▶ _DATA FOR THIS EXERCISE_:
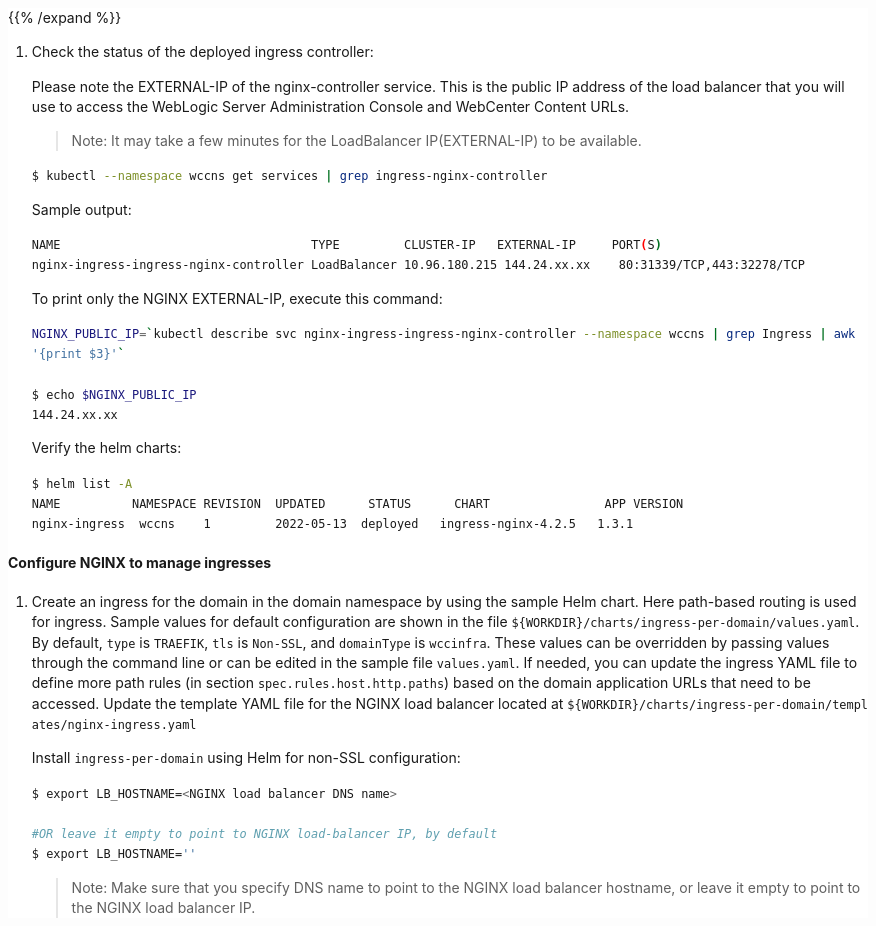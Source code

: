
 ```bash
```
{{% /expand %}}

1. Check the status of the deployed ingress controller:

   Please note the EXTERNAL-IP of the nginx-controller service.
   This is the public IP address of the load balancer that you will use to access the WebLogic Server Administration Console and WebCenter Content URLs.
   >  Note: It may take a few minutes for the LoadBalancer IP(EXTERNAL-IP) to be available.
   ```bash
   $ kubectl --namespace wccns get services | grep ingress-nginx-controller
   ```
   Sample output:

   ```bash
   NAME                                   TYPE         CLUSTER-IP   EXTERNAL-IP     PORT(S)   
   nginx-ingress-ingress-nginx-controller LoadBalancer 10.96.180.215 144.24.xx.xx    80:31339/TCP,443:32278/TCP
   ```
   To print only the NGINX EXTERNAL-IP, execute this command:
   ```bash
   NGINX_PUBLIC_IP=`kubectl describe svc nginx-ingress-ingress-nginx-controller --namespace wccns | grep Ingress | awk '{print $3}'`
   
   $ echo $NGINX_PUBLIC_IP   
   144.24.xx.xx
   ```
   Verify the helm charts:
   ```bash
   $ helm list -A
   NAME          NAMESPACE REVISION  UPDATED      STATUS      CHART                APP VERSION
   nginx-ingress  wccns    1         2022-05-13  deployed   ingress-nginx-4.2.5   1.3.1
   ```

#### Configure NGINX to manage ingresses

1. Create an ingress for the domain in the domain namespace by using the sample Helm chart. Here path-based routing is used for ingress. Sample values for default configuration are shown in the file `${WORKDIR}/charts/ingress-per-domain/values.yaml`. By default, `type` is `TRAEFIK`, `tls` is `Non-SSL`, and `domainType` is `wccinfra`. These values can be overridden by passing values through the command line or can be edited in the sample file `values.yaml`. If needed, you can update the ingress YAML file to define more path rules (in section `spec.rules.host.http.paths`) based on the domain application URLs that need to be accessed. Update the template YAML file for the NGINX load balancer located at `${WORKDIR}/charts/ingress-per-domain/templates/nginx-ingress.yaml`

   Install `ingress-per-domain` using Helm for non-SSL configuration:
   ```bash
   $ export LB_HOSTNAME=<NGINX load balancer DNS name>
   
   #OR leave it empty to point to NGINX load-balancer IP, by default
   $ export LB_HOSTNAME=''
   ```
   >  Note: Make sure that you specify DNS name to point to the NGINX load balancer hostname,
or leave it empty to point to the NGINX load balancer IP.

▶ _TASK PROMPT_:
In the data above, how many lines hold the string "grep"? Give the number by itself.

▶ _EXERCISE RESULT_:
2